Directions for this task: With the pictures set aside, write out all of the data exactly as it stands.

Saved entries
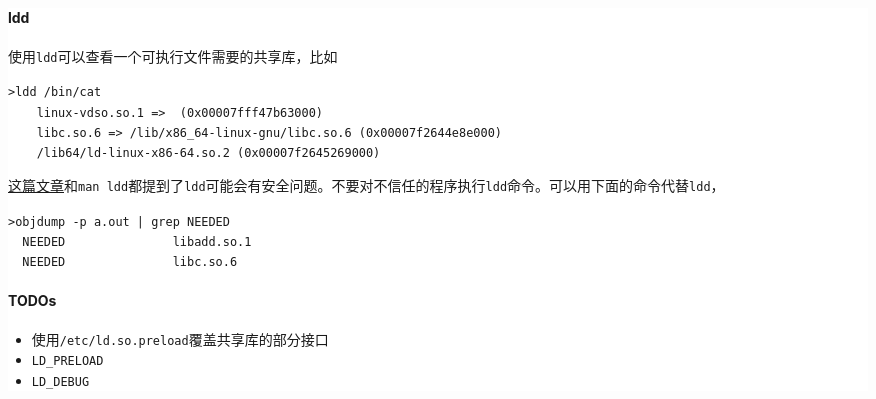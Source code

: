 #### ldd
使用`ldd`可以查看一个可执行文件需要的共享库，比如

    >ldd /bin/cat
    	linux-vdso.so.1 =>  (0x00007fff47b63000)
    	libc.so.6 => /lib/x86_64-linux-gnu/libc.so.6 (0x00007f2644e8e000)
    	/lib64/ld-linux-x86-64.so.2 (0x00007f2645269000)

[这篇文章][8]和`man ldd`都提到了`ldd`可能会有安全问题。不要对不信任的程序执行`ldd`命令。可以用下面的命令代替`ldd`，

    >objdump -p a.out | grep NEEDED
      NEEDED               libadd.so.1
      NEEDED               libc.so.6

#### TODOs

- 使用`/etc/ld.so.preload`覆盖共享库的部分接口
- `LD_PRELOAD`
- `LD_DEBUG`


[1]: http://linux.101hacks.com/unix/ldconfig/ "ldconfig example"
[2]: http://xahlee.info/UnixResource_dir/_/ldpath.html "Why LD_LIBRARY_PATH is bad"
[3]: http://tldp.org/HOWTO/Program-Library-HOWTO/shared-libraries.html "Program Library HOWTO"
[5]: http://stackoverflow.com/questions/12272864/linker-error-on-linux-undefined-reference-to "undefined-reference-to"
[6]: http://www.thegeekstuff.com/2012/09/strip-command-examples/ "strip example"
[8]: http://reverse.lostrealm.com/protect/ldd.html "ldd not safe"
[9]: http://stackoverflow.com/questions/6562403/i-dont-understand-wl-rpath-wl "-Wl"
[11]: http://www.cprogramming.com/tutorial/shared-libraries-linux-gcc.html "Shared libraries with GCC on Linux"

Response below:
Source code

: #### ldd
使用`ldd`可以查看一个可执行文件需要的共享库，比如

    >ldd /bin/cat
    	linux-vdso.so.1 =>  (0x00007fff47b63000)
    	libc.so.6 => /lib/x86_64-linux-gnu/libc.so.6 (0x00007f2644e8e000)
    	/lib64/ld-linux-x86-64.so.2 (0x00007f2645269000)

[这篇文章][8]和`man ldd`都提到了`ldd`可能会有安全问题。不要对不信任的程序执行`ldd`命令。可以用下面的命令代替`ldd`，

    >objdump -p a.out | grep NEEDED
      NEEDED               libadd.so.1
      NEEDED               libc.so.6

#### TODOs

- 使用`/etc/ld.so.preload`覆盖共享库的部分接口
- `LD_PRELOAD`
- `LD_DEBUG`


[1]: http://linux.101hacks.com/unix/ldconfig/ "ldconfig example"
[2]: http://xahlee.info/UnixResource_dir/_/ldpath.html "Why LD_LIBRARY_PATH is bad"
[3]: http://tldp.org/HOWTO/Program-Library-HOWTO/shared-libraries.html "Program Library HOWTO"
[5]: http://stackoverflow.com/questions/12272864/linker-error-on-linux-undefined-reference-to "undefined-reference-to"
[6]: http://www.thegeekstuff.com/2012/09/strip-command-examples/ "strip example"
[8]: http://reverse.lostrealm.com/protect/ldd.html "ldd not safe"
[9]: http://stackoverflow.com/questions/6562403/i-dont-understand-wl-rpath-wl "-Wl"
[11]: http://www.cprogramming.com/tutorial/shared-libraries-linux-gcc.html "Shared libraries with GCC on Linux"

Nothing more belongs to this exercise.